A 249% Rise in Council Debt Levels
This rise in debt is an extraordinary surge that far, far, exceeds the growth of the city’s population, inflation, or even reasonable planned infrastructure investment plans.
While some level of borrowing is expected to fund long-term development, this scale of debt growth demands closer scrutiny from both council and the community.
Where has the Money Gone?
Rather than focusing on the essential day-to-day needs of a growing city including well-maintained roads, footpaths, drainage, community centres, and sports facilities, vast sums have been channelled into controversial traffic-calming projects, high-spec developments, speed hump installations, and costly street narrowing and speed calming making them difficult for emergency services to navigate.
It is not so much the need for these projects, but how much they are costing that is alarming. $700,000 to move a bus stop (Note 3). The new water CCO’s setup costs blowing out by $1.3m before an inch of drain is set in the ground (Note 4). A single pedestrian crossing costing over $900,000 (including contingencies). We have less than 60,000 residential ratepayers in Hamilton and these huge costs largely fall on them. Many ratepayers are rightly questioning whether we are getting value for our money, or whether interest bearing borrowing is being used to fund projects with limited public benefit relative to their exorbitant price tags.

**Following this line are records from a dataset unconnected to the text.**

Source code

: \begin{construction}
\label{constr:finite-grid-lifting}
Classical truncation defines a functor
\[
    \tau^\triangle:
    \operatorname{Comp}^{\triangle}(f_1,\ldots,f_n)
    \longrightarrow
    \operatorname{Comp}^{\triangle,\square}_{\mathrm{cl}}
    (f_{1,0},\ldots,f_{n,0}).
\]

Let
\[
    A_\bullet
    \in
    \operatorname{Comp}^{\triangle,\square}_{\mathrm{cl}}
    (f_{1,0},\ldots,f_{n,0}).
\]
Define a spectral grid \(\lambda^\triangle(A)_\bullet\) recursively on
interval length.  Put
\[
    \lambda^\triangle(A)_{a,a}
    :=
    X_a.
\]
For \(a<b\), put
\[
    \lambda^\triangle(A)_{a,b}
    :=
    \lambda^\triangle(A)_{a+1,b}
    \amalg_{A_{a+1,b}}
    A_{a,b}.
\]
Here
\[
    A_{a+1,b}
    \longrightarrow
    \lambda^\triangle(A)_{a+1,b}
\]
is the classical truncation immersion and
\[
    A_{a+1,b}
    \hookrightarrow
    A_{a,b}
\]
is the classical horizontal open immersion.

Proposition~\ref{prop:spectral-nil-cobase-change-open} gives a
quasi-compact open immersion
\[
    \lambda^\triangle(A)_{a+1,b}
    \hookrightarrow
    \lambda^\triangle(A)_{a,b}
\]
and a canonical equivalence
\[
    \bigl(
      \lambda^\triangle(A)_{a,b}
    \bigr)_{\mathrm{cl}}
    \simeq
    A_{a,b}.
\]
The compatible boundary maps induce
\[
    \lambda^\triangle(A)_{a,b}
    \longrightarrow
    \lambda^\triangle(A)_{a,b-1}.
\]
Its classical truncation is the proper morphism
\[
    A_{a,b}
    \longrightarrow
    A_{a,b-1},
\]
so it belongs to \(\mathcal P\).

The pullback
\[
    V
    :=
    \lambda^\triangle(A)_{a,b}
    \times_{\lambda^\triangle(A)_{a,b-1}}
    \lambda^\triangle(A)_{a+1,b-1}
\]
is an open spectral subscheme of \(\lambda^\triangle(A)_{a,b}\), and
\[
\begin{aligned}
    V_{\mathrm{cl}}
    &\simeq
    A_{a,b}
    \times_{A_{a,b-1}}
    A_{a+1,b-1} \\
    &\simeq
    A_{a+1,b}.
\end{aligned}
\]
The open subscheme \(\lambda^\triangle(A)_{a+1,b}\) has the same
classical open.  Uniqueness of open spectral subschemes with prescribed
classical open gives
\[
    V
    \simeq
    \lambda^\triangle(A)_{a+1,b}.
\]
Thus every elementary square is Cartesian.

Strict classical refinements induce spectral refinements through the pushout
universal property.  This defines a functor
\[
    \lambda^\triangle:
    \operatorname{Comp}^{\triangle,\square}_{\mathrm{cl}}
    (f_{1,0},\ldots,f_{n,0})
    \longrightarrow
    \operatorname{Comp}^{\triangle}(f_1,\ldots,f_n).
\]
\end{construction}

Are the Basics Being Left Behind?
Hamilton residents are feeling the consequences. Reports of deteriorating roads, underfunded community services, and delayed maintenance projects are growing all while council spending continues to rise. The shift away from efficient investments in controlled infrastructure and community services is not just frustrating, it's fiscally irresponsible.
It’s Time for a Complete Change!
The facts are sobering:
Debt increase: $856 million
Approximate average increase per day: $407,000
Total percentage increase: 249% in under 6 years
Every dollar borrowed today is a dollar current and future generations will repay through higher rates, fewer services, or delayed progress and development.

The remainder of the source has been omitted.